[Start of section]

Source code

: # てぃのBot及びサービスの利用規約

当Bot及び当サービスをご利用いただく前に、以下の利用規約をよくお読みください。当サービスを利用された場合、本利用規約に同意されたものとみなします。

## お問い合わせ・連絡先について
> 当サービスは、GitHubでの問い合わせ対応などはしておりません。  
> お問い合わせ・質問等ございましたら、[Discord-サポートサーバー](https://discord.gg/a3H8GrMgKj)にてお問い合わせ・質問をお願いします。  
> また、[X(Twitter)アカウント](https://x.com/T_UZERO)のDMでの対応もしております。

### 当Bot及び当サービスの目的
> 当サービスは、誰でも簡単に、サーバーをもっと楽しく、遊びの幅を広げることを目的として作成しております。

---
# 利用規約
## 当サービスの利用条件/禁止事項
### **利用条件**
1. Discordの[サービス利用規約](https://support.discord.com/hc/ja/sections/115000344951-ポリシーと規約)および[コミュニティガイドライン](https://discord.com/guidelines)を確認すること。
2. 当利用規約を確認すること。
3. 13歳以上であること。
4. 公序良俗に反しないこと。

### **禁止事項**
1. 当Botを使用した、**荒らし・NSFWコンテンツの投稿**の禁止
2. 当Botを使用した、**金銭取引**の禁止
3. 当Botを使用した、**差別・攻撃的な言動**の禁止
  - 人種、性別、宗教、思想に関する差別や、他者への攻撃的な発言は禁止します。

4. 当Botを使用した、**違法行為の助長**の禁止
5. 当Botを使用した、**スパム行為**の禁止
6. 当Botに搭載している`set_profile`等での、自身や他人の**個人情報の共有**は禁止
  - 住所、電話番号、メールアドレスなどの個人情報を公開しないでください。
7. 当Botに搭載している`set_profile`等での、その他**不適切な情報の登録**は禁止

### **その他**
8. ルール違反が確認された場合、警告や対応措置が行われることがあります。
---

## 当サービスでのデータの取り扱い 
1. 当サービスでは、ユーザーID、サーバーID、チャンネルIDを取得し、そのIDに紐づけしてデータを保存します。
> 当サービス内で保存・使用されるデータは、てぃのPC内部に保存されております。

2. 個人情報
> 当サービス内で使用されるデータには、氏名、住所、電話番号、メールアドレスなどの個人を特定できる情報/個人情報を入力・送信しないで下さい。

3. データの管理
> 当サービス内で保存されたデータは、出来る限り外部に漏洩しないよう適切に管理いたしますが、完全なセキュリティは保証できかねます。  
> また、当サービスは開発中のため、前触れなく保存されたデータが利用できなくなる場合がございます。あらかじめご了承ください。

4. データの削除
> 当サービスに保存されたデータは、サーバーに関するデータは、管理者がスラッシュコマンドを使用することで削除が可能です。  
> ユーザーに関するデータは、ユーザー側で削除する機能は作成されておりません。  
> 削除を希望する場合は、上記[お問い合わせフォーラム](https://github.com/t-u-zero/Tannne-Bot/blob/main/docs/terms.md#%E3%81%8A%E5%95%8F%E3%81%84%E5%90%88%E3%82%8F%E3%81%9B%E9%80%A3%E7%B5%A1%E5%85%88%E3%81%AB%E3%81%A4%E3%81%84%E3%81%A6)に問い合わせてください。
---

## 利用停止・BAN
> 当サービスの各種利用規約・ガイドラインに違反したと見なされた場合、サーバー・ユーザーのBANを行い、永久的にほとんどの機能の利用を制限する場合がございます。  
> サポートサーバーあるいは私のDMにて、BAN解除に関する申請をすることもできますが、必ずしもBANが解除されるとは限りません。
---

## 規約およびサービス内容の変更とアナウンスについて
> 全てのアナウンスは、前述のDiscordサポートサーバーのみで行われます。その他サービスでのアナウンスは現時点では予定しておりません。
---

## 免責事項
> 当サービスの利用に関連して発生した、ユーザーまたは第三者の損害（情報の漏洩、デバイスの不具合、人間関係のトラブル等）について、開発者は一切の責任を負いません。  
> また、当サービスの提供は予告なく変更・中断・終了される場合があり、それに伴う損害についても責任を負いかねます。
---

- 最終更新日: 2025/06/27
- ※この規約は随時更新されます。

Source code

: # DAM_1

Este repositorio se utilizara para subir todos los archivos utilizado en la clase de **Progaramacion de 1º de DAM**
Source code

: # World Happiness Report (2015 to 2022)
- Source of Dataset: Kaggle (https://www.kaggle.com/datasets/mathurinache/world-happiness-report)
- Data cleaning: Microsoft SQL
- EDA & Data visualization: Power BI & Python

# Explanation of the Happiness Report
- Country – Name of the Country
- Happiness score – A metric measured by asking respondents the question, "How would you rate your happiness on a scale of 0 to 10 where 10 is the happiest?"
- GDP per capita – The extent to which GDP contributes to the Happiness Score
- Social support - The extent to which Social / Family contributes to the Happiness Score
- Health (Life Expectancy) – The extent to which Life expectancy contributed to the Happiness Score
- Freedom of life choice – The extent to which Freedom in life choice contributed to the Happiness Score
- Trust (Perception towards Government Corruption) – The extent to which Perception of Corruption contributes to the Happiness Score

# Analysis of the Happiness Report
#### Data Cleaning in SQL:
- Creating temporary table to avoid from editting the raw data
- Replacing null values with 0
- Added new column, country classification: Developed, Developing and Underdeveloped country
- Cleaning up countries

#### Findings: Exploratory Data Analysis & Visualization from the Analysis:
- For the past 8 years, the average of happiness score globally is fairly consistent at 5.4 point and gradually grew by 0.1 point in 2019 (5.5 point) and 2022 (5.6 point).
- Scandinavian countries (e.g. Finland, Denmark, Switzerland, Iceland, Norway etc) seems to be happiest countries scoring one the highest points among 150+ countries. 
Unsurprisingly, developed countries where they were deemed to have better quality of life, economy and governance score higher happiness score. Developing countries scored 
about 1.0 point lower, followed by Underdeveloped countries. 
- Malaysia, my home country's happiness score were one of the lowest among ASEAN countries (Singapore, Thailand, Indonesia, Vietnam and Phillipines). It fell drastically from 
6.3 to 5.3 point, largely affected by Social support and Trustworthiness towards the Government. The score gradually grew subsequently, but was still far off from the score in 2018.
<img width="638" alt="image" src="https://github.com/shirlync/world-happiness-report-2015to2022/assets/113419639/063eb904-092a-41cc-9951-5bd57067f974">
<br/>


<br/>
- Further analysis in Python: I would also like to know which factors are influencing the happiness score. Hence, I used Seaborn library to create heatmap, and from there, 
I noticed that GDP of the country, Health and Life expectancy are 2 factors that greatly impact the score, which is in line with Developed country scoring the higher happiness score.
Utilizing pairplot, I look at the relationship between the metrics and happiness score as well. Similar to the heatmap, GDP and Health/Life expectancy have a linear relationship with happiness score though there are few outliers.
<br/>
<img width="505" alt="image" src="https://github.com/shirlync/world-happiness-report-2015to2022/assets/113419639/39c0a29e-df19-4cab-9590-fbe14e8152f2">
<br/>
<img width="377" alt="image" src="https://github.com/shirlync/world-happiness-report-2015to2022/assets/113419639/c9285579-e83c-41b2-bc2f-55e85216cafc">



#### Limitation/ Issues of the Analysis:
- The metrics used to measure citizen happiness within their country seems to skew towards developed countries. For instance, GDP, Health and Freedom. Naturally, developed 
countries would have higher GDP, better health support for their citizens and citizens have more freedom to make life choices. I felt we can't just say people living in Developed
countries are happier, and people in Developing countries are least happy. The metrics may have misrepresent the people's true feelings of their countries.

[End of section]

**Your goal:** Set out the records again, exactly as they appear above.

**Task output:**
Source code

: # てぃのBot及びサービスの利用規約

当Bot及び当サービスをご利用いただく前に、以下の利用規約をよくお読みください。当サービスを利用された場合、本利用規約に同意されたものとみなします。

## お問い合わせ・連絡先について
> 当サービスは、GitHubでの問い合わせ対応などはしておりません。  
> お問い合わせ・質問等ございましたら、[Discord-サポートサーバー](https://discord.gg/a3H8GrMgKj)にてお問い合わせ・質問をお願いします。  
> また、[X(Twitter)アカウント](https://x.com/T_UZERO)のDMでの対応もしております。

### 当Bot及び当サービスの目的
> 当サービスは、誰でも簡単に、サーバーをもっと楽しく、遊びの幅を広げることを目的として作成しております。

---
# 利用規約
## 当サービスの利用条件/禁止事項
### **利用条件**
1. Discordの[サービス利用規約](https://support.discord.com/hc/ja/sections/115000344951-ポリシーと規約)および[コミュニティガイドライン](https://discord.com/guidelines)を確認すること。
2. 当利用規約を確認すること。
3. 13歳以上であること。
4. 公序良俗に反しないこと。

### **禁止事項**
1. 当Botを使用した、**荒らし・NSFWコンテンツの投稿**の禁止
2. 当Botを使用した、**金銭取引**の禁止
3. 当Botを使用した、**差別・攻撃的な言動**の禁止
  - 人種、性別、宗教、思想に関する差別や、他者への攻撃的な発言は禁止します。

4. 当Botを使用した、**違法行為の助長**の禁止
5. 当Botを使用した、**スパム行為**の禁止
6. 当Botに搭載している`set_profile`等での、自身や他人の**個人情報の共有**は禁止
  - 住所、電話番号、メールアドレスなどの個人情報を公開しないでください。
7. 当Botに搭載している`set_profile`等での、その他**不適切な情報の登録**は禁止

### **その他**
8. ルール違反が確認された場合、警告や対応措置が行われることがあります。
---

## 当サービスでのデータの取り扱い 
1. 当サービスでは、ユーザーID、サーバーID、チャンネルIDを取得し、そのIDに紐づけしてデータを保存します。
> 当サービス内で保存・使用されるデータは、てぃのPC内部に保存されております。

2. 個人情報
> 当サービス内で使用されるデータには、氏名、住所、電話番号、メールアドレスなどの個人を特定できる情報/個人情報を入力・送信しないで下さい。

3. データの管理
> 当サービス内で保存されたデータは、出来る限り外部に漏洩しないよう適切に管理いたしますが、完全なセキュリティは保証できかねます。  
> また、当サービスは開発中のため、前触れなく保存されたデータが利用できなくなる場合がございます。あらかじめご了承ください。

4. データの削除
> 当サービスに保存されたデータは、サーバーに関するデータは、管理者がスラッシュコマンドを使用することで削除が可能です。  
> ユーザーに関するデータは、ユーザー側で削除する機能は作成されておりません。  
> 削除を希望する場合は、上記[お問い合わせフォーラム](https://github.com/t-u-zero/Tannne-Bot/blob/main/docs/terms.md#%E3%81%8A%E5%95%8F%E3%81%84%E5%90%88%E3%82%8F%E3%81%9B%E9%80%A3%E7%B5%A1%E5%85%88%E3%81%AB%E3%81%A4%E3%81%84%E3%81%A6)に問い合わせてください。
---

## 利用停止・BAN
> 当サービスの各種利用規約・ガイドラインに違反したと見なされた場合、サーバー・ユーザーのBANを行い、永久的にほとんどの機能の利用を制限する場合がございます。  
> サポートサーバーあるいは私のDMにて、BAN解除に関する申請をすることもできますが、必ずしもBANが解除されるとは限りません。
---

## 規約およびサービス内容の変更とアナウンスについて
> 全てのアナウンスは、前述のDiscordサポートサーバーのみで行われます。その他サービスでのアナウンスは現時点では予定しておりません。
---

## 免責事項
> 当サービスの利用に関連して発生した、ユーザーまたは第三者の損害（情報の漏洩、デバイスの不具合、人間関係のトラブル等）について、開発者は一切の責任を負いません。  
> また、当サービスの提供は予告なく変更・中断・終了される場合があり、それに伴う損害についても責任を負いかねます。
---

- 最終更新日: 2025/06/27
- ※この規約は随時更新されます。

Source code

: # DAM_1

Este repositorio se utilizara para subir todos los archivos utilizado en la clase de **Progaramacion de 1º de DAM**
Source code

: # World Happiness Report (2015 to 2022)
- Source of Dataset: Kaggle (https://www.kaggle.com/datasets/mathurinache/world-happiness-report)
- Data cleaning: Microsoft SQL
- EDA & Data visualization: Power BI & Python

# Explanation of the Happiness Report
- Country – Name of the Country
- Happiness score – A metric measured by asking respondents the question, "How would you rate your happiness on a scale of 0 to 10 where 10 is the happiest?"
- GDP per capita – The extent to which GDP contributes to the Happiness Score
- Social support - The extent to which Social / Family contributes to the Happiness Score
- Health (Life Expectancy) – The extent to which Life expectancy contributed to the Happiness Score
- Freedom of life choice – The extent to which Freedom in life choice contributed to the Happiness Score
- Trust (Perception towards Government Corruption) – The extent to which Perception of Corruption contributes to the Happiness Score

# Analysis of the Happiness Report
#### Data Cleaning in SQL:
- Creating temporary table to avoid from editting the raw data
- Replacing null values with 0
- Added new column, country classification: Developed, Developing and Underdeveloped country
- Cleaning up countries

#### Findings: Exploratory Data Analysis & Visualization from the Analysis:
- For the past 8 years, the average of happiness score globally is fairly consistent at 5.4 point and gradually grew by 0.1 point in 2019 (5.5 point) and 2022 (5.6 point).
- Scandinavian countries (e.g. Finland, Denmark, Switzerland, Iceland, Norway etc) seems to be happiest countries scoring one the highest points among 150+ countries. 
Unsurprisingly, developed countries where they were deemed to have better quality of life, economy and governance score higher happiness score. Developing countries scored 
about 1.0 point lower, followed by Underdeveloped countries. 
- Malaysia, my home country's happiness score were one of the lowest among ASEAN countries (Singapore, Thailand, Indonesia, Vietnam and Phillipines). It fell drastically from 
6.3 to 5.3 point, largely affected by Social support and Trustworthiness towards the Government. The score gradually grew subsequently, but was still far off from the score in 2018.
<img width="638" alt="image" src="https://github.com/shirlync/world-happiness-report-2015to2022/assets/113419639/063eb904-092a-41cc-9951-5bd57067f974">
<br/>


<br/>
- Further analysis in Python: I would also like to know which factors are influencing the happiness score. Hence, I used Seaborn library to create heatmap, and from there, 
I noticed that GDP of the country, Health and Life expectancy are 2 factors that greatly impact the score, which is in line with Developed country scoring the higher happiness score.
Utilizing pairplot, I look at the relationship between the metrics and happiness score as well. Similar to the heatmap, GDP and Health/Life expectancy have a linear relationship with happiness score though there are few outliers.
<br/>
<img width="505" alt="image" src="https://github.com/shirlync/world-happiness-report-2015to2022/assets/113419639/39c0a29e-df19-4cab-9590-fbe14e8152f2">
<br/>
<img width="377" alt="image" src="https://github.com/shirlync/world-happiness-report-2015to2022/assets/113419639/c9285579-e83c-41b2-bc2f-55e85216cafc">



#### Limitation/ Issues of the Analysis:
- The metrics used to measure citizen happiness within their country seems to skew towards developed countries. For instance, GDP, Health and Freedom. Naturally, developed 
countries would have higher GDP, better health support for their citizens and citizens have more freedom to make life choices. I felt we can't just say people living in Developed
countries are happier, and people in Developing countries are least happy. The metrics may have misrepresent the people's true feelings of their countries.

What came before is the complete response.